▶ [What needs to be done]:
Every line of the following records that includes "result" should be copied.

[Data excerpts]
====

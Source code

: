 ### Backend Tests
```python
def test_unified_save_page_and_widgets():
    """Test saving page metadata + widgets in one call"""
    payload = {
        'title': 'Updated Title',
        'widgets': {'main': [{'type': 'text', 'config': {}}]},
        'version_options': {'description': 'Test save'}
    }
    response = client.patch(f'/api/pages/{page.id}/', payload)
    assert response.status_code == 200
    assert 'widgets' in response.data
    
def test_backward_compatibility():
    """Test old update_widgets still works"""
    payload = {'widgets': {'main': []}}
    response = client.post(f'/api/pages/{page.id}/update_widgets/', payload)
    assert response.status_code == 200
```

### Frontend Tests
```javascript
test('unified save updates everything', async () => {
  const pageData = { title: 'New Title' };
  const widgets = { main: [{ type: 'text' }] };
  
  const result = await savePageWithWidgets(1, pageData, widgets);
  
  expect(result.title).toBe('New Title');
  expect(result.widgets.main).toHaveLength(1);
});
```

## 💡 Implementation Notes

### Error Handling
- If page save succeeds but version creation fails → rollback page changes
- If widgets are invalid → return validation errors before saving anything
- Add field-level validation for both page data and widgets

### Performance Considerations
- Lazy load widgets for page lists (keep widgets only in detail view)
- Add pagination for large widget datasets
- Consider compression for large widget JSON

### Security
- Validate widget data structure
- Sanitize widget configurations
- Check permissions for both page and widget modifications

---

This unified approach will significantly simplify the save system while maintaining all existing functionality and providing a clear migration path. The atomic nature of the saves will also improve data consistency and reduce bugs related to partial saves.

====

▶ [Response box]:
  const result = await savePageWithWidgets(1, pageData, widgets);
  expect(result.title).toBe('New Title');
  expect(result.widgets.main).toHaveLength(1);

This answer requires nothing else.